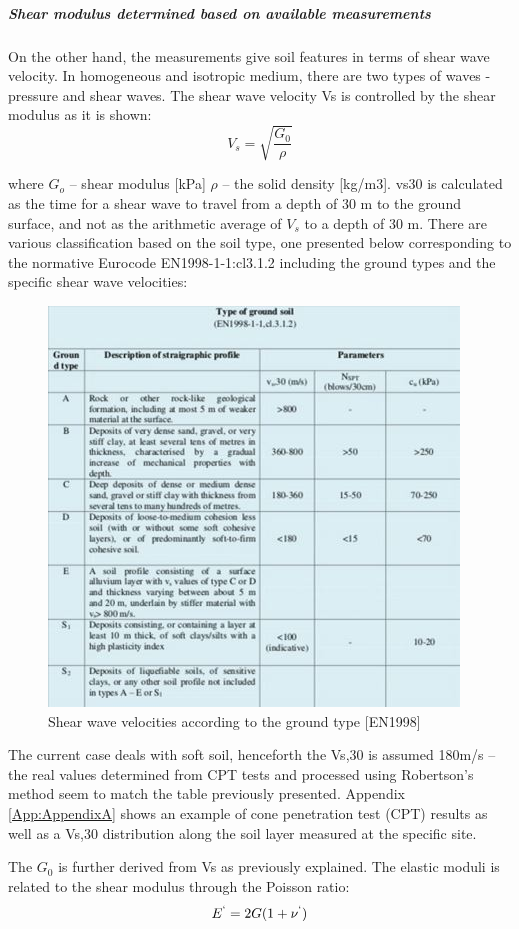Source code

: \documentclass[11pt,a4paper]{report}
\begin{document}
\subparagraph{Shear modulus determined based on available measurements }
On the other hand, the measurements give soil features in terms of shear wave velocity. In homogeneous and isotropic medium, there are two types of waves - pressure and shear waves. The shear wave velocity Vs is controlled by the shear modulus as it is shown:
\begin{equation}
	V_s=\sqrt{\frac{G_0}{\rho}}
\end{equation}

where
$G_o$ – shear modulus [kPa]
$\rho$ – the solid density [kg/m3]. 
\gls{vs30} is calculated as the time for a shear wave to travel from a depth of 30 m to the ground surface, and not as the arithmetic average of $V_s$ to a depth of 30 m. There are various classification based on the soil type, one presented below corresponding to the normative Eurocode EN1998-1-1:cl3.1.2 including the ground types and the specific shear wave velocities:  
\begin{figure}[h!]
	\centering
	\includegraphics[width=0.7\linewidth]{"EC8"}
	\caption{Shear wave velocities according to the ground type [EN1998]}
	\label{EC8}
\end{figure}

The current case deals with soft soil, henceforth the Vs,30 is assumed 180m/s –the real values determined from CPT tests and processed using Robertson’s method seem to match the table previously presented. Appendix \ref{App:AppendixA} shows an example of cone penetration test (CPT) results as well as a Vs,30 distribution along the soil layer measured at the specific site. 

The $G_0$ is further derived from Vs as previously explained. The elastic moduli is related to the shear modulus through the Poisson ratio:
\begin{equation}
	E^`=2G(1+\nu^`)
\end{equation}
\end{document}
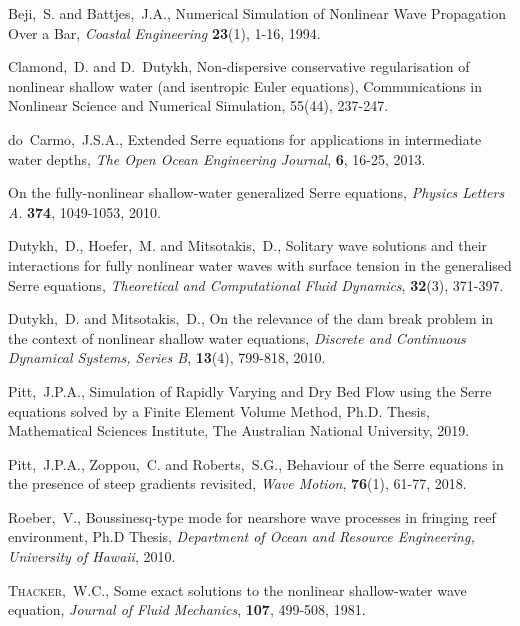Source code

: \documentclass[subeqn]{article}
\begin{document}
\begin{thebibliography}{99}

 Beji,~S. and Battjes,~J.A., Numerical Simulation of Nonlinear Wave Propagation Over a Bar,
\emph{Coastal Engineering} \textbf{23}(1), 1-16, 1994.

 Clamond,~D. and D.~Dutykh, Non-dispersive conservative regularisation of nonlinear shallow water (and isentropic Euler equations), Communications in Nonlinear Science and Numerical Simulation, 55(44), 237-247.

 do~Carmo,~J.S.A., Extended Serre equations for applications in intermediate water depths, \emph{The Open Ocean Engineering Journal}, \textbf{6}, 16-25, 2013.

 On the fully-nonlinear shallow-water generalized Serre equations, \emph{Physics Letters A}. \textbf{374}, 1049-1053, 2010.

 Dutykh,~D., Hoefer,~M. and Mitsotakis,~D., Solitary wave solutions and their interactions for fully nonlinear water waves with surface tension in the generalised Serre equations, \emph{Theoretical and Computational Fluid Dynamics}, \textbf{32}(3), 371-397.

 Dutykh,~D. and Mitsotakis,~D., On the relevance of the dam break problem in the context of nonlinear shallow water equations, \emph{Discrete and Continuous Dynamical Systems, Series B}, \textbf{13}(4), 799-818, 2010.

 Pitt,~J.P.A., Simulation of Rapidly Varying and Dry Bed Flow using the Serre equations solved by a Finite Element Volume Method, Ph.D. Thesis, Mathematical Sciences Institute, The Australian National University, 2019.

 Pitt,~J.P.A., Zoppou,~C. and Roberts,~S.G., Behaviour of the Serre equations in the presence of steep gradients revisited, \emph{Wave Motion}, \textbf{76}(1), 61-77, 2018.

 Roeber,~V., Boussinesq-type mode for nearshore wave processes in fringing reef environment, Ph.D Thesis,  \emph{Department of Ocean and Resource Engineering, University of Hawaii}, 2010.

   \textsc{Thacker,~W.C.}, Some exact solutions to the nonlinear shallow-water wave equation, \emph{Journal of Fluid Mechanics}, \textbf{107}, 499-508, 1981.


\end{thebibliography}
\end{document}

★ ★ ★ ★

Taking every line of the records in turn, count the ones holding "thebibliography", and state nothing but the number.

2